*** Opening MATERIAL SUPPLIED ***

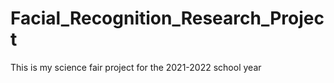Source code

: # Facial_Recognition_Research_Project
This is my science fair project for the 2021-2022 school year
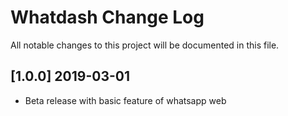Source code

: # Whatdash Change Log
All notable changes to this project will be documented in this file.

## [1.0.0] 2019-03-01
- Beta release with basic feature of whatsapp web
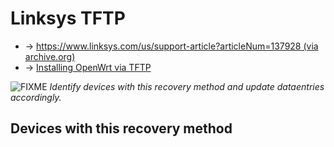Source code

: # Linksys TFTP

- → [https://www.linksys.com/us/support-article?articleNum=137928 (via archive.org)](https://web.archive.org/web/20220603152844/https://www.linksys.com/us/support-article?articleNum=137928 "https://web.archive.org/web/20220603152844/https://www.linksys.com/us/support-article?articleNum=137928")
- → [Installing OpenWrt via TFTP](/docs/guide-user/installation/generic.flashing.tftp "docs:guide-user:installation:generic.flashing.tftp")

![FIXME](/lib/images/smileys/fixme.svg) *Identify devices with this recovery method and update dataentries accordingly.*

## Devices with this recovery method
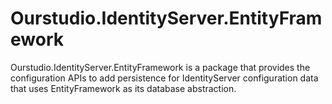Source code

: # Ourstudio.IdentityServer.EntityFramework

Ourstudio.IdentityServer.EntityFramework is a package that provides the configuration APIs to add persistence for IdentityServer configuration data that uses EntityFramework as its database abstraction.
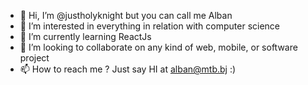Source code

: - 👋 Hi, I’m @justholyknight but you can call me Alban
- 👀 I’m interested in everything in relation with computer science
- 🌱 I’m currently learning ReactJs
- 💞️ I’m looking to collaborate on any kind of web, mobile, or software project
- 📫 How to reach me ? Just say HI at alban@mtb.bj :)

<!---
justholyknight/justholyknight is a ✨ special ✨ repository because its `README.md` (this file) appears on your GitHub profile.
You can click the Preview link to take a look at your changes.
--->
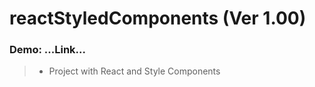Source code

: # reactStyledComponents (Ver 1.00)

### Demo: ...Link...

> - Project with React and Style Components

*** Closing MATERIAL SUPPLIED ***

THE TASK:
For each line in the data that holds the word "Ourstudio", copy the line.

EXERCISE RESPONSE:
: # Ourstudio.IdentityServer.EntityFramework
Ourstudio.IdentityServer.EntityFramework is a package that provides the configuration APIs to add persistence for IdentityServer configuration data that uses EntityFramework as its database abstraction.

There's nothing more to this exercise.